Oggi, sarà il pm Giovanni Salvi a dover accertare se la pista investigativa della Digos è quella giusta. Se davvero la povera Giorgiana fu uccisa da uno degli autonomi che quel giorno, anche loro travestiti da tranquilli manifestanti, soffiarono sul fuoco per far esplodere la violenza. Ieri il magistrato ha alzato un muro di silenzio: «Stiamo indagando in tutte le direzioni possibili, nessuna esclusa. Non si può dire di più». Sembra già un passo avanti, perché fino a qualche tempo fa la pista investigativa privilegiata portava nella direzione opposta a quella suggerita dalla Digos. Esattamente un anno fa, il pm Salvi raccolse la testimonianza del senatore verde Athos De Luca, che a sua volta aveva ascoltato in carcere il racconto di Angelo Izzo, estremista di destra e condannato per il massacro del Circeo. Secondo Izzo, a uccidere Giorgiana Masi era stato Andrea Ghira, suo ex camerata, condannato anche lui per il massacro del Circeo. Ghira, al contrario di Izzo, è rimasto latitante fin dai tempi del processo. Quindi anche quando fu uccisa Giorgiana Masi. E secondo Izzo, quel 12 maggio ’77 era a Roma, a Ponte Garibaldi, per sparare sui manifestanti. Per la precisione, secondo la ricostruzione di Izzo, Andrea Ghira avrebbe sparato «per colpire una femminista».

La prima inchiesta sulla morte di Giorgiana Masi si concluse a maggio del 1981, quattro anni dopo i fatti. Non ci fu nessuno processo, ma solo una sentenza istruttoria di «non doversi procedere per essere rimasti ignoti i responsabili del reato». La firmò il giudice istruttore Claudio D’Angelo, dopo aver esaminato una per una le numerose denunce che arrivarono in Procura dopo il delitto.

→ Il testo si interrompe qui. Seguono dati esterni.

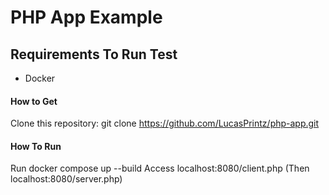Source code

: # PHP App Example

## Requirements To Run Test
- Docker

#### How to Get
Clone this repository:
git clone https://github.com/LucasPrintz/php-app.git

#### How To Run
Run docker compose up --build
Access localhost:8080/client.php
(Then localhost:8080/server.php)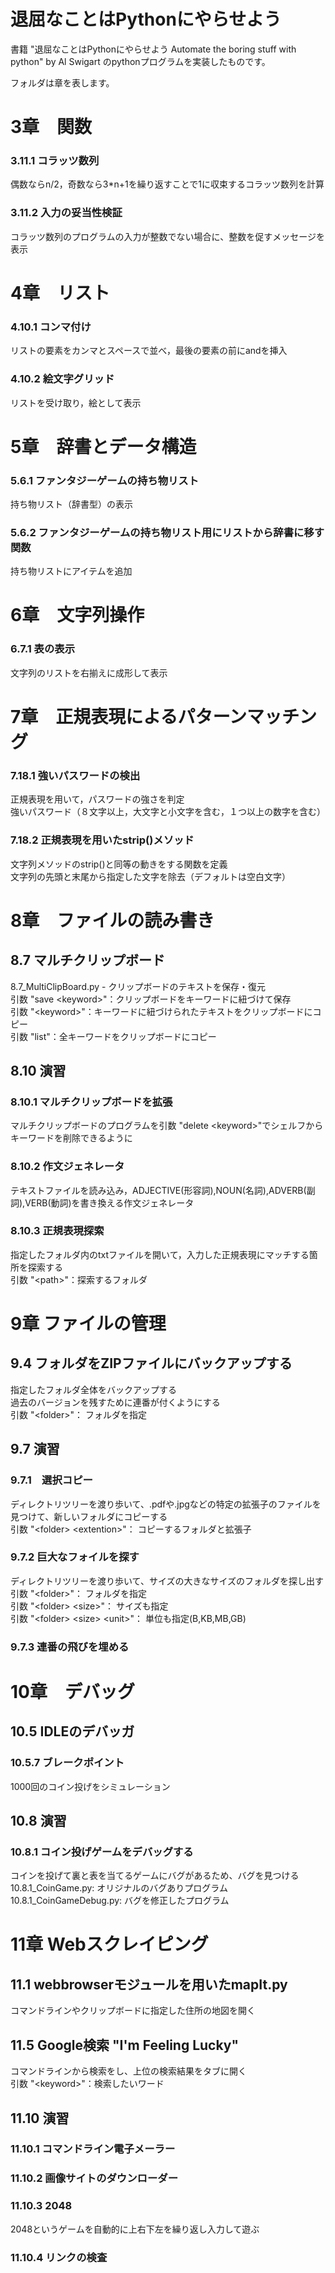 # 退屈なことはPythonにやらせよう
書籍 "退屈なことはPythonにやらせよう Automate the boring stuff with python" by Al Swigart のpythonプログラムを実装したものです。

フォルダは章を表します。

# 3章　関数
### 3.11.1 コラッツ数列
偶数ならn/2，奇数なら3*n+1を繰り返すことで1に収束するコラッツ数列を計算

### 3.11.2 入力の妥当性検証
コラッツ数列のプログラムの入力が整数でない場合に、整数を促すメッセージを表示

# 4章　リスト
### 4.10.1 コンマ付け
リストの要素をカンマとスペースで並べ，最後の要素の前にandを挿入

### 4.10.2 絵文字グリッド
リストを受け取り，絵として表示

# 5章　辞書とデータ構造
### 5.6.1 ファンタジーゲームの持ち物リスト
持ち物リスト（辞書型）の表示

### 5.6.2 ファンタジーゲームの持ち物リスト用にリストから辞書に移す関数
持ち物リストにアイテムを追加

# 6章　文字列操作
### 6.7.1 表の表示
文字列のリストを右揃えに成形して表示

# 7章　正規表現によるパターンマッチング
### 7.18.1 強いパスワードの検出
正規表現を用いて，パスワードの強さを判定  
強いパスワード（８文字以上，大文字と小文字を含む，１つ以上の数字を含む）

### 7.18.2 正規表現を用いたstrip()メソッド
文字列メソッドのstrip()と同等の動きをする関数を定義  
文字列の先頭と末尾から指定した文字を除去（デフォルトは空白文字）

# 8章　ファイルの読み書き
## 8.7 マルチクリップボード
8.7_MultiClipBoard.py - クリップボードのテキストを保存・復元  
引数 "save \<keyword\>"：クリップボードをキーワードに紐づけて保存  
引数 "\<keyword\>"：キーワードに紐づけられたテキストをクリップボードにコピー  
引数 "list"：全キーワードをクリップボードにコピー  

## 8.10 演習
### 8.10.1 マルチクリップボードを拡張
マルチクリップボードのプログラムを引数 "delete \<keyword\>"でシェルフからキーワードを削除できるように

### 8.10.2 作文ジェネレータ
テキストファイルを読み込み，ADJECTIVE(形容詞),NOUN(名詞),ADVERB(副詞),VERB(動詞)を書き換える作文ジェネレータ

### 8.10.3 正規表現探索
指定したフォルダ内のtxtファイルを開いて，入力した正規表現にマッチする箇所を探索する  
引数 "\<path\>"：探索するフォルダ

# 9章 ファイルの管理
## 9.4 フォルダをZIPファイルにバックアップする
指定したフォルダ全体をバックアップする  
過去のバージョンを残すために連番が付くようにする  
引数 "\<folder\>"： フォルダを指定

## 9.7 演習
### 9.7.1　選択コピー
ディレクトリツリーを渡り歩いて、.pdfや.jpgなどの特定の拡張子のファイルを見つけて、新しいフォルダにコピーする  
引数 "\<folder\> \<extention\>"： コピーするフォルダと拡張子

### 9.7.2 巨大なフォイルを探す
ディレクトリツリーを渡り歩いて、サイズの大きなサイズのフォルダを探し出す  
引数 "\<folder\>"： フォルダを指定  
引数 "\<folder\> \<size\>"： サイズも指定  
引数 "\<folder\> \<size\> \<unit\>"： 単位も指定(B,KB,MB,GB)

### 9.7.3 連番の飛びを埋める

# 10章　デバッグ
## 10.5 IDLEのデバッガ
### 10.5.7 ブレークポイント
1000回のコイン投げをシミュレーション

## 10.8 演習
### 10.8.1 コイン投げゲームをデバッグする
コインを投げて裏と表を当てるゲームにバグがあるため、バグを見つける  
10.8.1_CoinGame.py: オリジナルのバグありプログラム  
10.8.1_CoinGameDebug.py: バグを修正したプログラム

# 11章 Webスクレイピング
## 11.1 webbrowserモジュールを用いたmapIt.py
コマンドラインやクリップボードに指定した住所の地図を開く

## 11.5 Google検索 "I'm Feeling Lucky"
コマンドラインから検索をし、上位の検索結果をタブに開く  
引数 "\<keyword\>"：検索したいワード

## 11.10 演習
### 11.10.1 コマンドライン電子メーラー

### 11.10.2 画像サイトのダウンローダー

### 11.10.3 2048
2048というゲームを自動的に上右下左を繰り返し入力して遊ぶ

### 11.10.4 リンクの検査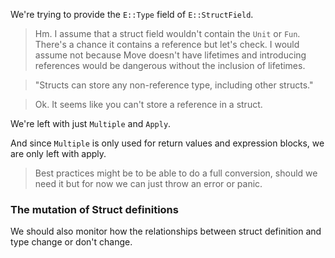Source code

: We're trying to provide the `E::Type` field of `E::StructField`.

> Hm. I assume that a struct field wouldn't contain the `Unit` or `Fun`. There's a chance it contains a reference but let's check. I would assume not because Move doesn't have lifetimes and introducing references would be dangerous without the inclusion of lifetimes.

> "Structs can store any non-reference type, including other structs."

> Ok. It seems like you can't store a reference in a struct.

We're left with just `Multiple` and `Apply`.

And since `Multiple` is only used for return values and expression blocks, we are only left with apply.

> Best practices might be to be able to do a full conversion, should we need it but for now we can just throw an error or panic.

### The mutation of Struct definitions
We should also monitor how the relationships between struct definition and type change or don't change.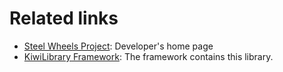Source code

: # Related links
* [Steel Wheels Project](PROJECT_TOP/README.md): Developer's home page
* [KiwiLibrary Framework](KIWI_LIB_TOP/README.md): The framework contains this library.
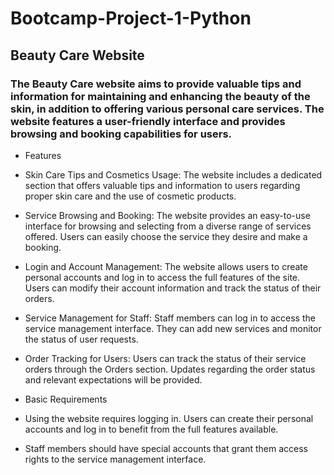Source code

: # Bootcamp-Project-1-Python
## Beauty Care Website
### The Beauty Care website aims to provide valuable tips and information for maintaining and enhancing the beauty of the skin, in addition to offering various personal care services. The website features a user-friendly interface and provides browsing and booking capabilities for users.

* Features
- Skin Care Tips and Cosmetics Usage: The website includes a dedicated section that offers valuable tips and information to users regarding proper skin care and the use of cosmetic products.

- Service Browsing and Booking: The website provides an easy-to-use interface for browsing and selecting from a diverse range of services offered. Users can easily choose the service they desire and make a booking.

- Login and Account Management: The website allows users to create personal accounts and log in to access the full features of the site. Users can modify their account information and track the status of their orders.

- Service Management for Staff: Staff members can log in to access the service management interface. They can add new services and monitor the status of user requests.

- Order Tracking for Users: Users can track the status of their service orders through the Orders section. Updates regarding the order status and relevant expectations will be provided.

*  Basic Requirements
- Using the website requires logging in. Users can create their personal accounts and log in to benefit from the full features available.

- Staff members should have special accounts that grant them access rights to the service management interface.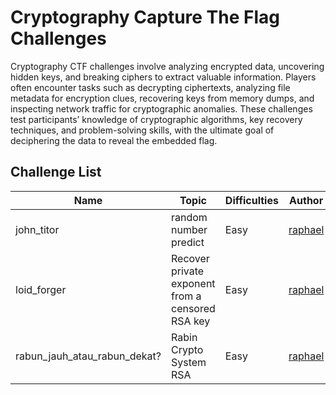 # Cryptography Capture The Flag Challenges

Cryptography CTF challenges involve analyzing encrypted data, uncovering hidden keys, and breaking ciphers to extract valuable information. Players often encounter tasks such as decrypting ciphertexts, analyzing file metadata for encryption clues, recovering keys from memory dumps, and inspecting network traffic for cryptographic anomalies. These challenges test participants’ knowledge of cryptographic algorithms, key recovery techniques, and problem-solving skills, with the ultimate goal of deciphering the data to reveal the embedded flag.

## Challenge List

| Name  | Topic           | Difficulties | Author |
|-------|-----------------|--------------|--------|
| john_titor | random number predict   | Easy         | [raphael](https://github.com/rafidghanim)  |
| loid_forger | Recover private exponent from a censored RSA key   |  Easy         | [raphael](https://github.com/rafidghanim)  |
| rabun_jauh_atau_rabun_dekat? | Rabin Crypto System RSA   |  Easy         | [raphael](https://github.com/rafidghanim)  |
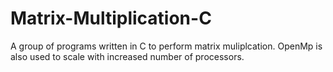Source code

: # Matrix-Multiplication-C
A group of programs written in C to perform matrix muliplcation. OpenMp is also used to scale with increased number of processors.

Tutte le denunce, sostanzialmente, ipotizzavano la responsabilità delle forze dell’ordine, segnalando la presenza di agenti di polizia in borghese, in maglione e borsa di Tolfa, mischiati ai manifestanti e con la pistola in mano. D’Angelo, nella sua inchiesta, accertò che era vero: c’era una squadra in borghese agli ordini del commissario Gianni Carnevale, ma intervenne dopo gli scontri. E chiuse la sua sentenza istruttoria con un passaggio che, riletto oggi, fa pensare: «E’ netta sensazione dello scrivente che mistificatori, provocatori e sciacalli (estranei sia alle forze dell’ordine sia alle consolidate tradizione del partito radicale, che della non-violenza ha sempre fatto il proprio nobile emblema), dopo aver provocato i tutori dell’ordine ferendo il sottufficiale Francesco Ruggero, attesero il momento in cui gli stessi decisero di sbaraccare le costituite barricate e disperdere i dimostranti, per affondare i vili e insensati colpi mortali, sparando indiscriminatamente contro i dimostranti e i tutori dell’ordine». All’epoca, la complicata prosa giuridica di D’Angelo fu bollata come il goffo tentativo di proteggere responsabilità di Stato. Oggi potrebbe arrivare invece la conferma che quella volta, a piazzale Clodio, qualcuno aveva intuito la verità.